* [ACTIVITY] Select the lines below containing the word "plain".

* [DATA]
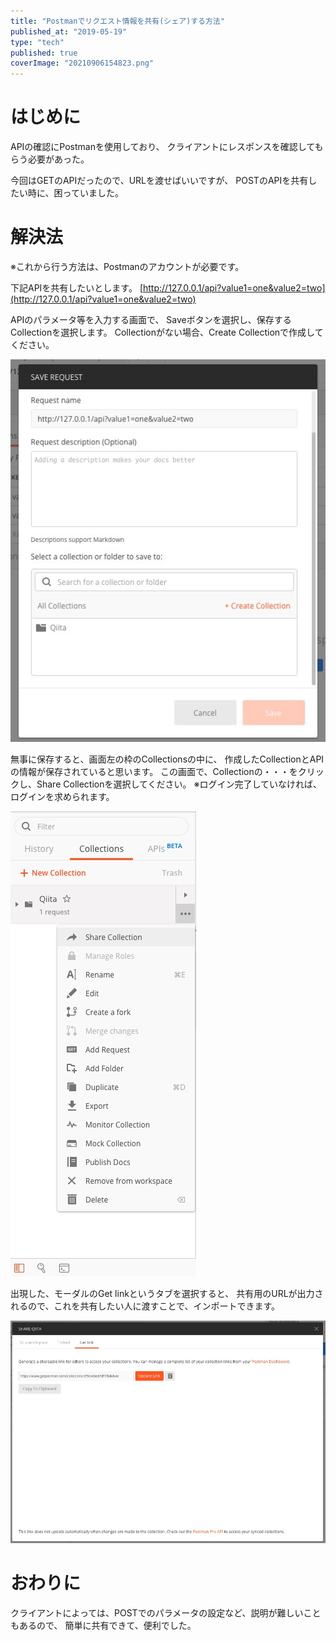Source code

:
 ```yaml
---
title: "Postmanでリクエスト情報を共有(シェア)する方法"
published_at: "2019-05-19"
type: "tech"
published: true
coverImage: "20210906154823.png"
---
```


# はじめに

APIの確認にPostmanを使用しており、 クライアントにレスポンスを確認してもらう必要があった。

今回はGETのAPIだったので、URLを渡せばいいですが、 POSTのAPIを共有したい時に、困っていました。

# 解決法

※これから行う方法は、Postmanのアカウントが必要です。

下記APIを共有したいとします。 [](http://127.0.0.1/api?value1=one&value2=two)[http://127.0.0.1/api?value1=one&value2=two](http://127.0.0.1/api?value1=one&value2=two)

APIのパラメータ等を入力する画面で、 Saveボタンを選択し、保存するCollectionを選択します。 Collectionがない場合、Create Collectionで作成してください。

![f:id:gdtypk:20210906154823p:plain](/images/20210906154823.png)

無事に保存すると、画面左の枠のCollectionsの中に、 作成したCollectionとAPIの情報が保存されていると思います。 この画面で、Collectionの・・・をクリックし、Share Collectionを選択してください。 ※ログイン完了していなければ、ログインを求められます。

![f:id:gdtypk:20210906154835p:plain](/images/20210906154835.png)

出現した、モーダルのGet linkというタブを選択すると、 共有用のURLが出力されるので、これを共有したい人に渡すことで、インポートできます。

![f:id:gdtypk:20210906154846p:plain](/images/20210906154846.png)

# おわりに

クライアントによっては、POSTでのパラメータの設定など、説明が難しいこともあるので、 簡単に共有できて、便利でした。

* [EXERCISE OUTPUT]
![f:id:gdtypk:20210906154823p:plain](/images/20210906154823.png)
![f:id:gdtypk:20210906154835p:plain](/images/20210906154835.png)
![f:id:gdtypk:20210906154846p:plain](/images/20210906154846.png)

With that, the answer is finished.